The biggest and primary advantage of QPSK over BPSK is spectral efficiency: for the same BER performance and data rate we can use half the bandwidth! This is also intuitively explained that we are sending two BPSK signals independently in the same bandwidth.

A common confusion when considering error rates between the two different constellations in the presence of noise is Symbol Error Rate vs Bit Error Rate. In the QPSK constellation the decision locations are $1/\sqrt{2}$ closer (1/2 in power units), leading one to possibly make the mistake that the QPSK system is more susceptible to noise (including phase noise and additive white Gaussian noise) but once you consider that the QPSK system is transmitting 2 bits for each symbol, the Bit Error Rate (not the Symbol Error Rate) is the same since with Gray coding only 1 bit error results at the threshold of error condition. (under higher SNR conditions where the noise isn't strong enough statistically to cause the double errors to occur).

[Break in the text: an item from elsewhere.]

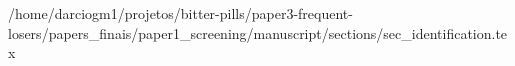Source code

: /home/darciogm1/projetos/bitter-pills/paper3-frequent-losers/papers_finais/paper1_screening/manuscript/sections/sec_identification.tex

This is illustrated below starting with the constellations of BPSK and QPSK with the QPSK constellation properly Gray coded, and then with the effects of AWGN (additive white Gaussian Noise) and Phase Noise separately. Note how AWGN contains both phase noise and amplitude noise components! The drawings show how the Symbol Error Rate would be larger (the noise distributions are $1/sqrt{2}$ closer in magnitude to the decision boundaries), but as long as we appropriately code the constellation points (Gray coding so that only one bit changes between closest symbols) such that only one bit error results, the Bit Error Rate will be the same.

Constellations

AWGN

Phase Noise

To avoid any confusion, the plots above depict noise with the same standard deviation in all cases. The noise as AWGN extends to infinity with increasingly smaller distribution so there will be errors in all cases (as given by the standard waterfall curves of SNR vs error rate for this).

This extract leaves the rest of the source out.